Après un séjour dans un établissement psychiatrique, Lee retourne dans sa triste famille et la jeune femme continue de s'infliger les pires sévices corporels (brûlures, coupures, etc.) pour calmer ses angoisses. Effrayée par son ombre, elle décide tout de même de se trouver un emploi, fière d'avoir obtenue son diplôme de secrétaire. Même si elle ne possède aucune expérience de travail, E. Edward Grey (James Spader) l'engage dans son cabinet d'avocats, un lieu hors du temps où les ordinateurs sont bannis, remplacés par de bruyantes machines à écrire, le tout ressemblant à un croisement entre un bordel et un magasin d'antiquités.

Ce patron à la mine patibulaire et aux moeurs étranges s'applique davantage à observer Lee qu'à travailler, découvrant ses horribles manies, de plus en plus fasciné à l'idée de la voir accomplir des tâches humiliantes sans qu'elle rechigne. Avec son crayon rouge, il encercle ses fautes de frappe, parfois nombreuses sous le poids du stress, et commence à lui donner la fessée. La punition devient vite un plaisir, Lee parsemant d'erreurs les lettres pour recommencer ce petit jeu qui ira de plus en plus loin.

Au-delà des rituels sadomasochistes, une complexe relation se tisse entre Edward et Lee, cachée de tous, troublant autant le patron que la secrétaire. Même à la demande désespérée d'Edward, Lee ne peut se résigner à redevenir simple employée et épouser Peter (Jeremy Davies), un garçon timide et confus qu'elle fréquente sans enthousiasme.

Film sans cesse étonnant, toujours à l'ultime limite du grotesque sans y succomber, Secretary évite la quincaillerie habituelle qu'entraîne un tel sujet pour fouiller davantage la psyché de deux êtres tourmentés, livrant en eux-mêmes un combat inégal pour contenir leurs pulsions dévastatrices. Cette bataille intérieure se lit sur les visages de James Spader et Maggie Gyllenhaal avec une limpidité troublante, les acteurs allant très loin dans cette complicité férocement vicieuse, prêts à en faire beaucoup, mais jamais trop.

La plus grande perversité qu'illustre le réalisateur Steven Shainberg, c'est sans doute d'associer cet homme solitaire à l'allure glaciale et cette secrétaire névrosée et naïve, deux êtres désespérément attirés l'un vers l'autre, et ce bien au-delà de leurs obsessions. Opposés en tout, ils semblent davantage perturbés à la seule idée que l'amour puisse s'infiltrer dans leurs rituels...

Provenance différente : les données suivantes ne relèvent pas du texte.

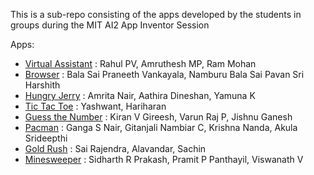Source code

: This is a sub-repo consisting of the apps developed by the students in groups during the MIT AI2 App Inventor Session

Apps:
- [Virtual Assistant](Assistant.apk) : Rahul PV, Amruthesh MP, Ram Mohan
- [Browser](Browser.apk) : Bala Sai Praneeth Vankayala, Namburu Bala Sai Pavan Sri Harshith
- [Hungry Jerry](HungryJerry.apk) : Amrita Nair, Aathira Dineshan, Yamuna K
- [Tic Tac Toe](TicTacToe.apk) : Yashwant, Hariharan
- [Guess the Number](guessno.apk) : Kiran V Gireesh, Varun Raj P, Jishnu Ganesh
- [Pacman](Pacman.apk) : Ganga S Nair, Gitanjali Nambiar C, Krishna Nanda, Akula Srideepthi
- [Gold Rush](GoldRush.apk) : Sai Rajendra, Alavandar, Sachin
- [Minesweeper](Minesweeper.apk) : Sidharth R Prakash, Pramit P Panthayil, Viswanath V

Secretary se révèle également comme un puissant antidote aux comédies romantiques qui se bousculent sur nos écrans avec un peu trop de succès, où l'expression de la sexualité se limite à quelques timides ébats sans originalité, avec une robe de mariée jamais bien loin. Si Steven Shainberg s'en offre une à la fin du film, Lee la malmène quelque peu; même si elle s'est embourgeoisée, pas question de remiser ses bonnes idées pour pimenter sa vie sexuelle. Pour ce couple improbable, l'amour est sans pitié, et c'est tant mieux pour les deux.